Work task
Each line in the records below, from the one that contains "power or dissatisfaction with the economy." to the one that contains "October 2020 for", should be reproduced exactly, the first and last included.

The input
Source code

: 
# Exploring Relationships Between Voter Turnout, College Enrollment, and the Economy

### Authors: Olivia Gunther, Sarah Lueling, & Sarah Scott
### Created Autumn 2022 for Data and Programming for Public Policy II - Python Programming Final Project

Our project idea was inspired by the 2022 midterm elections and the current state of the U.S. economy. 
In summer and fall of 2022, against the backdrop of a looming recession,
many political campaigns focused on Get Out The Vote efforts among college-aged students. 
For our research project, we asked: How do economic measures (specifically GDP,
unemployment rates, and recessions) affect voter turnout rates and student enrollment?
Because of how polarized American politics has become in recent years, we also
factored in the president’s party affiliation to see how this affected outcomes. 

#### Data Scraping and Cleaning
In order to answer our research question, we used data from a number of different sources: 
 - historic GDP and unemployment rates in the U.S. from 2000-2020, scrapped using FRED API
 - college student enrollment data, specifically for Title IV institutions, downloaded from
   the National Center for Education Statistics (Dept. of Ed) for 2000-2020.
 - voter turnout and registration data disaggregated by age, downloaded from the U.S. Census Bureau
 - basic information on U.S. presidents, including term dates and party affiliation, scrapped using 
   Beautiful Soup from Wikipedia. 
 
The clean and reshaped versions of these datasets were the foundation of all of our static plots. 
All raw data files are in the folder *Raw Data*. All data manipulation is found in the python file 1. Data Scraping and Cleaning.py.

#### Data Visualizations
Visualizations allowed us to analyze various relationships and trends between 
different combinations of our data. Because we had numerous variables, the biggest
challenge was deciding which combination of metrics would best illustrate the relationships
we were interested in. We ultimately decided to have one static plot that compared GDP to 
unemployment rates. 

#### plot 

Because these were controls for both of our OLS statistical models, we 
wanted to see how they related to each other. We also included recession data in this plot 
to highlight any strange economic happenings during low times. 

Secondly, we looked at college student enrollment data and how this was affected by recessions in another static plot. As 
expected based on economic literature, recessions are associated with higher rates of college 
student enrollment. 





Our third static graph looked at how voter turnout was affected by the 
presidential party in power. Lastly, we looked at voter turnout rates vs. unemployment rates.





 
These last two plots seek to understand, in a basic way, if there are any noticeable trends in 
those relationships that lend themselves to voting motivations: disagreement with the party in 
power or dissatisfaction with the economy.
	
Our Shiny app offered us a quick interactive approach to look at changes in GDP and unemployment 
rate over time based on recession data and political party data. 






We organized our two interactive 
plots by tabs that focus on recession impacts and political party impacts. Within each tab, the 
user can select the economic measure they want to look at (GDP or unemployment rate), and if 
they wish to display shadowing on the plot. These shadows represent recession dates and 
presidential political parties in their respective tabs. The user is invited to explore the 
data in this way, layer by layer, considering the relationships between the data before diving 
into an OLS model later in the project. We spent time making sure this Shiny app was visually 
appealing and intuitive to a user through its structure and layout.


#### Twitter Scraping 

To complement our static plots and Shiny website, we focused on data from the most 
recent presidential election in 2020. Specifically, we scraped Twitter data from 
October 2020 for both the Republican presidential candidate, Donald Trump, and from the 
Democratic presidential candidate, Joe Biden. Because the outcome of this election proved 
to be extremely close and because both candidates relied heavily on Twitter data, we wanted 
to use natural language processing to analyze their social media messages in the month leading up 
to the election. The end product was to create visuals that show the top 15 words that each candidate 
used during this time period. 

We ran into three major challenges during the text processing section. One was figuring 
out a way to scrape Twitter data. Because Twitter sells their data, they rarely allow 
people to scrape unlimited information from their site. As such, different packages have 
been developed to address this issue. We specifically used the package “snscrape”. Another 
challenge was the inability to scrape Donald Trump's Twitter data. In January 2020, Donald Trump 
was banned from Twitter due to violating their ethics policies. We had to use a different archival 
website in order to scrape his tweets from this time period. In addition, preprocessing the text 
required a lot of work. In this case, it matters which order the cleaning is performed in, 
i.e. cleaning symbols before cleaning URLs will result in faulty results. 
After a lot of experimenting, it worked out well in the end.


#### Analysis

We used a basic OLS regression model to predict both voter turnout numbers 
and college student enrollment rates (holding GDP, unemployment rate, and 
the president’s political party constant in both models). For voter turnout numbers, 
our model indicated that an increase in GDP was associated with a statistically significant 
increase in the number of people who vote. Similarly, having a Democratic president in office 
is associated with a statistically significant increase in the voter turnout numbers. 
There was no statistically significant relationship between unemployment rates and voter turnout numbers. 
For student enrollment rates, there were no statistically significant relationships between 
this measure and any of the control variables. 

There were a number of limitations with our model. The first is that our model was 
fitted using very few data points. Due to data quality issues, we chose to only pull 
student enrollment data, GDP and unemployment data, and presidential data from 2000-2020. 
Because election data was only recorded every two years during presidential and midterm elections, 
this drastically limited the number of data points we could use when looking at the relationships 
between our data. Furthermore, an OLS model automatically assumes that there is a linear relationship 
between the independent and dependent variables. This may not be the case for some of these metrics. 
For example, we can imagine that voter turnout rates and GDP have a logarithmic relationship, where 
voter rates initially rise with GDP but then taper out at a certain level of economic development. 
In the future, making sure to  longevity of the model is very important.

Task response
power or dissatisfaction with the economy.
	
Our Shiny app offered us a quick interactive approach to look at changes in GDP and unemployment 
rate over time based on recession data and political party data. 






We organized our two interactive 
plots by tabs that focus on recession impacts and political party impacts. Within each tab, the 
user can select the economic measure they want to look at (GDP or unemployment rate), and if 
they wish to display shadowing on the plot. These shadows represent recession dates and 
presidential political parties in their respective tabs. The user is invited to explore the 
data in this way, layer by layer, considering the relationships between the data before diving 
into an OLS model later in the project. We spent time making sure this Shiny app was visually 
appealing and intuitive to a user through its structure and layout.


#### Twitter Scraping 

To complement our static plots and Shiny website, we focused on data from the most 
recent presidential election in 2020. Specifically, we scraped Twitter data from 
October 2020 for both the Republican presidential candidate, Donald Trump, and from the 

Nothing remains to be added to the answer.